ランサムウェア攻撃によるシステム障害で物流システム(WMS)が停止しているアスクルは現在、サービスの復旧作業を進めている。先行してBtoB向けECサイト「ASKUL(アスクル)」のサービスでは一部手作業で商品出荷に対応。12月の全面復旧をめざしている。11月19日、メディア向けに公開したアスクルの物流現場を取材した。
手作業による検品、出荷ラベル貼り付けなどで一部商品の出荷を実施
10月19日に発生したランサムウェア攻撃によるシステム障害でり、BtoB向けECサイト「ASKUL」「ソロエルアリーナ」、BtoC向けECサイト「LOHACO(ロハコ)」における受注・出荷業務を停止。10月29日から、一部のユーザー・商品を対象にFAX注文・手運用による出荷を始めた。その後も段階的に対象商品を拡大。「ソロエルアリーナ」でのWeb注文再開などを進めている。
今回取材したのは、11月10日から出荷を再開した「ASKUL 横浜 DC」で実施している現場。従来は端末「ハンディターミナル」を活用して商品情報、個数、商品の保管場所など出荷に必要な情報を確認していたが、現在はシステム障害によりWMSが停止しているため、必要な情報を紙に印刷し、目検と手作業でフルフィルメント業務にあたっている。



集荷した商品への配送ラベルの貼り付けも、紙と見比べながらの作業。通常時は、全体の7割ほどをロボット「オートラベラー」とを活用して自動で貼り付けている。


自動倉庫などのマテハンも稼働停止中
通常時は稼働しているマテリアルハンドリング(マテハン)も停止中。コンテナがローラーコンベアの途中で止まり、自動倉庫でピッキングするロボットも停止している。

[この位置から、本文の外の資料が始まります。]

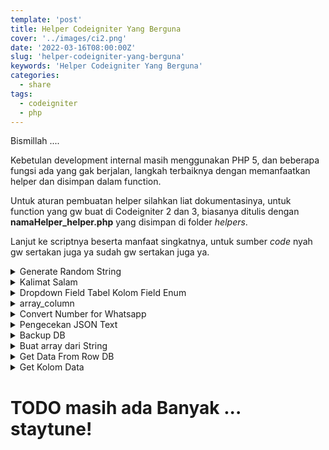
 ```yaml
---
template: 'post'
title: Helper Codeigniter Yang Berguna
cover: '../images/ci2.png'
date: '2022-03-16T08:00:00Z'
slug: 'helper-codeigniter-yang-berguna'
keywords: 'Helper Codeigniter Yang Berguna'
categories:
  - share
tags:
  - codeigniter
  - php
---
```


Bismillah ....

Kebetulan development internal masih menggunakan PHP 5, dan beberapa fungsi ada yang gak berjalan, langkah terbaiknya dengan memanfaatkan helper dan disimpan dalam function.

Untuk aturan pembuatan helper silahkan liat dokumentasinya, untuk function yang gw buat di Codeigniter 2 dan 3, biasanya ditulis dengan **namaHelper_helper.php** yang disimpan di folder *helpers*. 

Lanjut ke scriptnya beserta manfaat singkatnya, untuk sumber *code* nyah gw sertakan juga ya sudah gw sertakan juga ya.

<details>
    <summary>Generate Random String</summary>
    <pre>
        // source: https://gist.github.com/raveren/5555297
        if ( !function_exists('random_text')) {
            function random_text( $type = 'alnum', $length = 8 ) {
                switch ( $type ) {
                case 'alnum':
                $pool = '0123456789abcdefghijklmnopqrstuvwxyzABCDEFGHIJKLMNOPQRSTUVWXYZ';
                break;
                case 'alpha':
                $pool = 'abcdefghijklmnopqrstuvwxyzABCDEFGHIJKLMNOPQRSTUVWXYZ';
                break;
                case 'hexdec':
                $pool = '0123456789abcdef';
                break;
                case 'numeric':
                $pool = '0123456789';
                break;
                case 'nozero':
                $pool = '123456789';
                break;
                case 'distinct':
                $pool = '2345679ACDEFHJKLMNPRSTUVWXYZ';
                break;
                default:
                $pool = (string) $type;
                break;
            }
            $crypto_rand_secure = function ( $min, $max ) {
                $range = $max - $min;
                if ( $range < 0 ) return $min; // not so random...
                $log    = log( $range, 2 );
                $bytes  = (int) ( $log / 8 ) + 1; // length in bytes
                $bits   = (int) $log + 1; // length in bits
                $filter = (int) ( 1 << $bits ) - 1; // set all lower bits to 1
                do {
                    $rnd = hexdec( bin2hex( openssl_random_pseudo_bytes( $bytes ) ) );
                    $rnd = $rnd & $filter; // discard irrelevant bits
                    } while ( $rnd >= $range );
                    return $min + $rnd;
                };
                $token = "";
                $max   = strlen( $pool );
                for ( $i = 0; $i < $length; $i++ ) {
                $token .= $pool[$crypto_rand_secure( 0, $max )];
                }
                return $token;
            }
        }
    </pre>
</details>

<details>
    <summary>Kalimat Salam</summary>
    <pre>
        // source: https://stackoverflow.com/a/46574723
        if(!function_exists('ucapan_selamat')) {
            function ucapan_selamat() {
            $hour = date("G");
            return ($hour >= 3 && $hour < 12) 
                    ? "Selamat Pagi, " 
                    : (($hour >= 12 && $hour < 17) ? "Selamat Siang, " : "Selamat Malam, ");
            }
        }
    </pre>
</details>

<details>
    <summary>Dropdown Field Tabel Kolom Field Enum</summary>
    <pre>
        // source: https://github.com/typesafer/codeigniter-enum-select-boxes
        if (!function_exists('dropdownKolom')) {
            function dropdownKolom($table , $field, $all=false)
            {
                $ci = & get_instance();
                $query = "SHOW COLUMNS FROM ".$table." LIKE '$field'";
                $row = $ci->db->query("SHOW COLUMNS FROM ".$table." LIKE '$field'")->row()->Type;  
                $regex = "/'(.*?)'/";
                preg_match_all( $regex , $row, $enum_array );
                $enum_fields = $enum_array[1];
                foreach ($enum_fields as $key=>$value)
                {
                    if ($all) {
                        $enums['all'] = 'All'; 
                        $enums[$value] = strtoupper($value); 
                    }else{
                        $enums[$value] = strtoupper($value); 
                    }
                }
                return $enums;
            }
        }
    </pre>
</details>

<details>
    <summary>array_column</summary>
    <pre>
    // source: https://stackoverflow.com/a/33919648
    // using for php < 5.4 if server using > 5.5 please, use array_columnt instead
    if (!function_exists('arr_kolom')) {
        function arr_kolom(array $array, $columnKey, $indexKey = null)
        {
            $result = array();
            foreach ($array as $subArray) {
                if (!is_array($subArray)) {
                    continue;
                } elseif (is_null($indexKey) && array_key_exists($columnKey, $subArray)) {
                    $result[] = $subArray[$columnKey];
                } elseif (array_key_exists($indexKey, $subArray)) {
                    if (is_null($columnKey)) {
                        $result[$subArray[$indexKey]] = $subArray;
                    } elseif (array_key_exists($columnKey, $subArray)) {
                        $result[$subArray[$indexKey]] = $subArray[$columnKey];
                    }
                }
            }
            return $result;
        }
    }
    </pre>
</details>

<details>
    <summary>Convert Number for Whatsapp</summary>
    <pre>
    if ( !function_exists('convertNumber')) {
        function convertNumber( $nope, $whatsappStyle=false ) {
            $ci =& get_instance();
            $styleNomorWa = ($whatsappStyle) ? '@c.us' : '';
            $cekArrayData = is_string($nope); //exit(dump($cekArrayData != true));
            $EnamDuaNumber = '';
            $NewEnamDuaNumber = '';
            // Gerombolan
            if ($cekArrayData != true && isset($nope)) {
                foreach ($nope as $key => $value) {
                    $output = preg_replace('/[^0-9]/', '', $value);
                    $EnamDuaNumber .= ((mb_substr($output, 0, 1) == 0) ? "'62".ltrim($output, 0) : $output).$styleNomorWa."',";
                    $NewEnamDuaNumber = rtrim($EnamDuaNumber, ',');
                }
            // Alone
            }else{
                $output = preg_replace('/[^0-9]/', '', $nope); 
                $EnamDuaNumber = ((mb_substr($output, 0, 1) == 0) ? "62".ltrim($output, 0) : $output).$styleNomorWa;
                $NewEnamDuaNumber = $EnamDuaNumber;
            }
            return $NewEnamDuaNumber;
        }
    }
    </pre>
</details>

<details>
    <summary>Pengecekan JSON Text</summary>
    <pre>
    // source: https://stackoverflow.com/a/15198925
    if (!function_exists('isJson')) {
        function isJson($string)
        {
            // decode the JSON data
            $result = json_decode($string);
            // switch and check possible JSON errors
            switch (json_last_error()) {
                case JSON_ERROR_NONE:
                    $error = ''; // JSON is valid // No error has occurred
                    break;
                case JSON_ERROR_DEPTH:
                    $error = 'The maximum stack depth has been exceeded.';
                    break;
                case JSON_ERROR_STATE_MISMATCH:
                    $error = 'Invalid or malformed JSON.';
                    break;
                case JSON_ERROR_CTRL_CHAR:
                    $error = 'Control character error, possibly incorrectly encoded.';
                    break;
                case JSON_ERROR_SYNTAX:
                    $error = 'Syntax error, malformed JSON.';
                    break;
                // PHP >= 5.3.3
                case JSON_ERROR_UTF8:
                    $error = 'Malformed UTF-8 characters, possibly incorrectly encoded.';
                    break;
                // PHP >= 5.5.0
                case JSON_ERROR_RECURSION:
                    $error = 'One or more recursive references in the value to be encoded.';
                    break;
                // PHP >= 5.5.0
                case JSON_ERROR_INF_OR_NAN:
                    $error = 'One or more NAN or INF values in the value to be encoded.';
                    break;
                case JSON_ERROR_UNSUPPORTED_TYPE:
                    $error = 'A value of a type that cannot be encoded was given.';
                    break;
                default:
                    $error = 'Unknown JSON error occured.';
                    break;
            }
            if ($error !== '') {
                // throw the Exception or exit // or whatever :)
                return $error;
            }
            // everything is OK
            return $result;
        }
    }
    </pre>
</details>

<details>
    <summary>Backup DB</summary>
    <pre>
        /**
        * MySQLi Export
        *
        * @access  private
        * @param   array   Preferences
        * @return  mixed
        * @source https://stackoverflow.com/a/29801337
        */
        if ( !function_exists('backupDB')) {
            function backupDB($params = array())
            {
                // Currently unsupported
                //---return $this->db->display_error('db_unsuported_feature');
                if (count($params) == 0)
                {
                    return FALSE;
                }
                // Extract the prefs for simplicity
                extract($params);
                // Build the output
                $output = '';
                foreach ((array)$tables as $table)
                {
                    // Is the table in the "ignore" list?
                    if (in_array($table, (array)$ignore, TRUE))
                    {
                        continue;
                    }
                    // Get the table schema
                    $query = $this->db->query("SHOW CREATE TABLE `".$this->db->database.'`.`'.$table.'`');
                    // No result means the table name was invalid
                    if ($query === FALSE)
                    {
                        continue;
                    }
                    // Write out the table schema
                    $output .= '#'.$newline.'# TABLE STRUCTURE FOR: '.$table.$newline.'#'.$newline.$newline;
                    if ($add_drop == TRUE)
                    {
                        $output .= 'DROP TABLE IF EXISTS '.$table.';'.$newline.$newline;
                    }
                    $i = 0;
                    $result = $query->result_array();
                    foreach ($result[0] as $val)
                    {
                        if ($i++ % 2)
                        {
                            $output .= $val.';'.$newline.$newline;
                        }
                    }
                    // If inserts are not needed we're done...
                    if ($add_insert == FALSE)
                    {
                        continue;
                    }
                    // Grab all the data from the current table
                    $query = $this->db->query("SELECT * FROM $table");
                    if ($query->num_rows() == 0)
                    {
                        continue;
                    }
                    // Fetch the field names and determine if the field is an
                    // integer type.  We use this info to decide whether to
                    // surround the data with quotes or not
                    $i = 0;
                    $field_str = '';
                    $is_int = array();
                    while ($field = mysqli_fetch_field($query->result_id))
                    {
                        // Most versions of MySQL store timestamp as a string
                        $is_int[$i] = (in_array(
                                                //strtolower(mysqli_field_type($query->result_id, $i)),
                                                strtolower($field->type),
                                                array('tinyint', 'smallint', 'mediumint', 'int', 'bigint'), //, 'timestamp'),
                                                TRUE)
                                                ) ? TRUE : FALSE;
                        // Create a string of field names
                        $field_str .= '`'.$field->name.'`, ';
                        $i++;
                    }
                    // Trim off the end comma
                    $field_str = preg_replace( "/, $/" , "" , $field_str);
                    // Build the insert string
                    foreach ($query->result_array() as $row)
                    {
                        $val_str = '';
                        $i = 0;
                        foreach ($row as $v)
                        {
                            // Is the value NULL?
                            if ($v === NULL)
                            {
                                $val_str .= 'NULL';
                            }
                            else
                            {
                                // Escape the data if it's not an integer
                                if ($is_int[$i] == FALSE)
                                {
                                    $val_str .= $this->db->escape($v);
                                }
                                else
                                {
                                    $val_str .= $v;
                                }
                            }
                            // Append a comma
                            $val_str .= ', ';
                            $i++;
                        }
                        // Remove the comma at the end of the string
                        $val_str = preg_replace( "/, $/" , "" , $val_str);
                        // Build the INSERT string
                        $output .= 'INSERT INTO '.$table.' ('.$field_str.') VALUES ('.$val_str.');'.$newline;
                    }
                    $output .= $newline.$newline;
                }
                return $output;
            }
        }
    </pre>
</details>

<details>
    <summary>Buat array dari String</summary>
    <pre>
        /**
        * @param $string - Input string to convert to array
        * @param string $separator - Separator to separate by (default: ,)
        * @return array
        * @source http://snippets.khromov.se/convert-comma-separated-values-to-array-in-php/
        * @contoh: [2,3,4] => { 0=>2, 1=>3, 2=>4 } 
        */
        if ( !function_exists('comma_separated_to_array')) {
        function comma_separated_to_array($string, $separator = ',') {
            //Explode on comma
            $vals = explode($separator, $string);
            //Trim whitespace
            foreach($vals as $key => $val) {
                $vals[$key] = trim($val);
            }
            //Return empty array if no items found
            //http://php.net/manual/en/function.explode.php#114273
            return array_diff($vals, array(""));
            }
        }
    </pre>
</details>

<details>
    <summary>Get Data From Row DB</summary>
    <pre>
        // source: http://stackoverflow.com/a/11479038
        if ( !function_exists('get_db_row_obj')) {
            function get_db_row_obj($result)
            {
                return $result->num_rows() ? $result->row() : FALSE;
            }
        }
        // source: http://stackoverflow.com/a/11479038
        if ( !function_exists('get_db_row_arr')) {
            function get_db_row_arr($result)
            {
                return $result->num_rows() ? $result->row_array() : FALSE;
            }
        }
    </pre>
</details>

<details>
    <summary>Get Kolom Data</summary>
    <pre>
    // source: https://github.com/typesafer/codeigniter-enum-select-boxes
    if (!function_exists('dropdownKolom')) {
        function dropdownKolom($table , $field, $all=false)
        {
            $ci = & get_instance();
            $query = "SHOW COLUMNS FROM ".$table." LIKE '$field'";
            $row = $ci->db->query("SHOW COLUMNS FROM ".$table." LIKE '$field'")->row()->Type;  
            $regex = "/'(.*?)'/";
            preg_match_all( $regex , $row, $enum_array );
            $enum_fields = $enum_array[1];
            foreach ($enum_fields as $key=>$value)
            {
                if ($all) {
                    $enums['all'] = 'All'; 
                    $enums[$value] = strtoupper($value); 
                }else{
                    $enums[$value] = strtoupper($value); 
                }
            }
            return $enums;
        }
    }
    </pre>
</details>

# TODO masih ada Banyak ... staytune!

アスクルは物流業務を12月上旬に本格復旧する予定。本格復旧では、「ASKUL」での注文、一部物流センターからの通常出荷(箱単位ではなく、単品での注文受付、物流センター在庫全商品の出荷)、順次稼働センターの拡大を実施する。「LOHACO」のサービス再開時期は未定だが、「ASKUL」本格復旧開始後に再開する予定という。
アスクルは10月19日に「ランサムウェア感染によるシステム障害発生のお知らせとお詫び」の公表して以降、サービスの普及状況を逐次公開。11月19日までに第10報の進捗(しんちょく)状況を公開している。
手運用による一部サービス再開、普及状況の透明性、情報システム部門などが不眠不休の対応に追われているであろう状況を踏まえ、X(旧Twitter)では、「アスクル頑張れぇ!」「アスクルの進捗報告って誠実でいいお手本になっている」「(アスクルのサービスが停止して)なくなってわかるありがたみ」といった声があがっている。